* **Exercise material**
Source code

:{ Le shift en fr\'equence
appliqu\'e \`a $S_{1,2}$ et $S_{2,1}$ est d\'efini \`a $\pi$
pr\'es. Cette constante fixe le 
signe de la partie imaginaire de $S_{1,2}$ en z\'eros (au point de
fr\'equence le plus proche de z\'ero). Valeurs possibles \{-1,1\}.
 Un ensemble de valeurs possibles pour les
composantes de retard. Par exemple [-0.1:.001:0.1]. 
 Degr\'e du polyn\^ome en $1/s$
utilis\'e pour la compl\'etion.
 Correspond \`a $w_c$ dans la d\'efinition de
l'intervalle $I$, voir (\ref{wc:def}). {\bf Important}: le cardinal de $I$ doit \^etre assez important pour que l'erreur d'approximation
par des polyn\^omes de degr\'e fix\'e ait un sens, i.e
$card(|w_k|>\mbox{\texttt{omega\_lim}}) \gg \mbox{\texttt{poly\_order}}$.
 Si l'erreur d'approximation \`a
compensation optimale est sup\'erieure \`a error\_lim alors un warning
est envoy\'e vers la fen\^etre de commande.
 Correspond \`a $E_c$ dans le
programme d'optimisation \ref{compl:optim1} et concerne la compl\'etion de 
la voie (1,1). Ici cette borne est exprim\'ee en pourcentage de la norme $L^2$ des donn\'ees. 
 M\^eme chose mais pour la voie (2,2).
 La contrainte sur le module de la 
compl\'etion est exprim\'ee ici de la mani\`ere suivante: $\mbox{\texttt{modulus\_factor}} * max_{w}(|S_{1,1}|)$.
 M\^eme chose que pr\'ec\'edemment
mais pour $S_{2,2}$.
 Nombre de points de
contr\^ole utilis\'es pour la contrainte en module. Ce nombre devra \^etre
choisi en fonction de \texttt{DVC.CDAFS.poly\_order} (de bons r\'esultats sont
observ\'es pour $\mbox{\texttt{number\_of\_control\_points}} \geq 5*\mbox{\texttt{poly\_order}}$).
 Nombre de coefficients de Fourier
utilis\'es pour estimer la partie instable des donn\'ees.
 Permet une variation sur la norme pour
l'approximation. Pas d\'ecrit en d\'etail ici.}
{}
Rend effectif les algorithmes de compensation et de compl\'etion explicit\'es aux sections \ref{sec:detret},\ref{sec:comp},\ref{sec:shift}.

* **Work instruction**
Take each line of the material that contains the word "contrainte" and list it.

* **Output below**
 La contrainte sur le module de la 
contr\^ole utilis\'es pour la contrainte en module. Ce nombre devra \^etre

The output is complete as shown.